1

I could really do with some help and intend to be active in this community and help others in return. I am a SQL developer using MS SQL Server for the last two years but I've hit a roadblock on this one. Imagine the scenario you have a number of "Accommodation Providers". Each has a certain "Service Capacity". We have a dataset with a number of concurrent "Placements" which can be any duration from a day to several years.
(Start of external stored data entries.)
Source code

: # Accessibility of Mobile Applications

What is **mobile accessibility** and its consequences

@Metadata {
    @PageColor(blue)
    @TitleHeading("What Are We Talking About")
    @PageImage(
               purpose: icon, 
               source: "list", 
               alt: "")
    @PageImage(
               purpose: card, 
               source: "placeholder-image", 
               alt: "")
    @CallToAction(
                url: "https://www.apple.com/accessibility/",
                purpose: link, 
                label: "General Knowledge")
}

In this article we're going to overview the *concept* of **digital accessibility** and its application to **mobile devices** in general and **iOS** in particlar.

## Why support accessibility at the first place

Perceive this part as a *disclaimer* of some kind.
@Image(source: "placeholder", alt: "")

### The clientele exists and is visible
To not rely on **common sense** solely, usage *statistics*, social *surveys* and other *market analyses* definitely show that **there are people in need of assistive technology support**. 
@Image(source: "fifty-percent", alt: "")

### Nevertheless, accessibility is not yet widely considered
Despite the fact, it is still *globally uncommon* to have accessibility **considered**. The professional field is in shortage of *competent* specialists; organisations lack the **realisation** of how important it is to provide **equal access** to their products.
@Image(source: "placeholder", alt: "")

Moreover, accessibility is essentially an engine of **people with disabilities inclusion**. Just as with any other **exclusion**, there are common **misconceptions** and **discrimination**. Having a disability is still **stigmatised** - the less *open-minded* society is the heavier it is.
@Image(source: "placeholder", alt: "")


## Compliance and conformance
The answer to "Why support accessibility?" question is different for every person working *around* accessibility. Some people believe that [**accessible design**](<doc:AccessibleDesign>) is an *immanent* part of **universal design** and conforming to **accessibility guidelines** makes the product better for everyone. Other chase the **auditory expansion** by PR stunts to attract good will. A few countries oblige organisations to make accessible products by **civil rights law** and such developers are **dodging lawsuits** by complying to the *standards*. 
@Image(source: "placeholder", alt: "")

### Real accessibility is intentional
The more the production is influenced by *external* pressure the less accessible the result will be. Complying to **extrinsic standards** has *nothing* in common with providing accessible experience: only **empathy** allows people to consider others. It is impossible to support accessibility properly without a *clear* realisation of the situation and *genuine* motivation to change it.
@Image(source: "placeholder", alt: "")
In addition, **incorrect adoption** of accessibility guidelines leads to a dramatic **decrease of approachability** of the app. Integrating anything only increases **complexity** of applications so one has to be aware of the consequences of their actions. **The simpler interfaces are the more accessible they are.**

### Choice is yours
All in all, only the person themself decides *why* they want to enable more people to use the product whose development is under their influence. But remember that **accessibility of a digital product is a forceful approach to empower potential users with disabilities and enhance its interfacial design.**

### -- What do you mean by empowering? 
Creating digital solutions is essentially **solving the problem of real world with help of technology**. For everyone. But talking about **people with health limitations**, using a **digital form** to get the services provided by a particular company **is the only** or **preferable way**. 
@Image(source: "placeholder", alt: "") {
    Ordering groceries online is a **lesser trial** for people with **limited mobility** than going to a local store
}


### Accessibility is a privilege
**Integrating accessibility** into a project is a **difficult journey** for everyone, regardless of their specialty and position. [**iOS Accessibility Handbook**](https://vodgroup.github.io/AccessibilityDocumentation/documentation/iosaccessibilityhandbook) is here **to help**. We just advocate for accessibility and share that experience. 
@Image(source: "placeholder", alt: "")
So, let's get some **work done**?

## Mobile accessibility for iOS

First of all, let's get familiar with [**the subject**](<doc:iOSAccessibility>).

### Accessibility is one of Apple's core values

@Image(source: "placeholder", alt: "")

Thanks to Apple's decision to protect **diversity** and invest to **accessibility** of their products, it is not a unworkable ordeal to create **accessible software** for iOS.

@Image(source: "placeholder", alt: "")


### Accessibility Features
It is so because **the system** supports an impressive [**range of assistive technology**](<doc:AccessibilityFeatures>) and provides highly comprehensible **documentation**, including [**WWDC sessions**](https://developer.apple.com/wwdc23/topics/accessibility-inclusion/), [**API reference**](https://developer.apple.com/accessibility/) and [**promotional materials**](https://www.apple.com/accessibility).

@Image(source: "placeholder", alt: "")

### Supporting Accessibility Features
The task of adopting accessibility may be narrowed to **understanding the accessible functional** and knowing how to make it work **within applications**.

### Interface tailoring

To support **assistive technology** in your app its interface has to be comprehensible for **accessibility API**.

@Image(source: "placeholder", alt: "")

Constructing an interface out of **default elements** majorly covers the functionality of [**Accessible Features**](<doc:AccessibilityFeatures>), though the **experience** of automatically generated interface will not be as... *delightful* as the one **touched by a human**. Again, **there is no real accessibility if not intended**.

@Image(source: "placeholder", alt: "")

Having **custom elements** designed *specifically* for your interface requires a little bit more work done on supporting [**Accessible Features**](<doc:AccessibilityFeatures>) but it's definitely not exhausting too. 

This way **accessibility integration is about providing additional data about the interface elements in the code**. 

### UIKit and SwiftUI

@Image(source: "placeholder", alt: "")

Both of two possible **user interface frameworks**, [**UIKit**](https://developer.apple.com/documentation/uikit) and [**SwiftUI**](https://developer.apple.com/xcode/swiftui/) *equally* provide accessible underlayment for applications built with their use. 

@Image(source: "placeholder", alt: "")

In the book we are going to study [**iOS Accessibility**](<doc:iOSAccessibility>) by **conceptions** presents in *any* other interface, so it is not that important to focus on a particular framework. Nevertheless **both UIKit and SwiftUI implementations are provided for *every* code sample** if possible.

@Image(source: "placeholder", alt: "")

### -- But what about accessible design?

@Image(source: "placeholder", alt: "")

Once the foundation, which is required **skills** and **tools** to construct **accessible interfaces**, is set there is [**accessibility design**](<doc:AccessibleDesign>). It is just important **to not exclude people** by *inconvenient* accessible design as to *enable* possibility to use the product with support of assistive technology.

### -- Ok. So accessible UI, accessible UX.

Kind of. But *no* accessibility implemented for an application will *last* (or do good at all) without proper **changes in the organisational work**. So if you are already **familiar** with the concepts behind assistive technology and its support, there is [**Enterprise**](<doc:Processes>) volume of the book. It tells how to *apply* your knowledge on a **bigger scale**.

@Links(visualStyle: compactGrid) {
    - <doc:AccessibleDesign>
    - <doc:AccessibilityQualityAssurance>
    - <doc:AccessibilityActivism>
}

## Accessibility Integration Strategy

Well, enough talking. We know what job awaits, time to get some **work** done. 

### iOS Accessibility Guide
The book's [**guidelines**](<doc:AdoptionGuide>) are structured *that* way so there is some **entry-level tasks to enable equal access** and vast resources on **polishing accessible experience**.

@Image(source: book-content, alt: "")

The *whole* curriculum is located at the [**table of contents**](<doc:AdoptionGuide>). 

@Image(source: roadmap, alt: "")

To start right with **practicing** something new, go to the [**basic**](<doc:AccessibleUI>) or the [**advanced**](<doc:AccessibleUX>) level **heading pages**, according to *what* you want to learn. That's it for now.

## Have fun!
We would like to know the "Occupancy Rate" by calculating it as

Occupancy = Placement Days (all days in all placements within period) /
(Capacity x Days in Period) X 100

I have changed names of fields/tables and am showing some made-up sample data here.

We have one dataset in a table (tPL) for "Placements". There are many thousands of records, going back 7 years

e.g

tbl_Placements tPL:

[Provder Name] [Name of Client] [Vacancy Filled Date] [Vacancy End Date]
Accommodation1   John Smith          2018-08-04          2018-08-12
Accommodation1    Jane Smith          2019-01-28          2019-04-09

and:

[Placement_Length_in_Days]
          8
          294

tbl_Month_Year tMY:

Month_Year
2018-03-01
2018-04-01
2018-05-01
2018-06-01
2018-07-01
2018-08-01
2018-09-01
2018-10-01
2018-11-01
2018-12-01
2019-01-01
2019-02-01
2019-03-01
2019-04-01
2019-05-01

and lastly

tbl_Service_Capacity tSC:

[Provider Name]     [Service Capacity]

Accommodation 1           12
Accommodation 2            4

Dividing by the service capacity is the easy part. Where I'm struggling is calculating the total number of "Placement Days" in a given period such as a month or quarter.
If you consider that Accommodation1, 2 and 3 can have multiple concurrent and overlapping placements of different lengths which can start and finish at any time, how can I calculate the total number of days in all placements, that fall within a given time period e.g. quarter or a month, to then calculate the occupancy percentage? The code below is an attempt. I'm presuming all months to be 30 days here, which I know is wrong. I know the logic is wrong here about calculating the number of days. To be honest, I'm almost totally fried and I just can't seem to get this done, hence I'm asking for help.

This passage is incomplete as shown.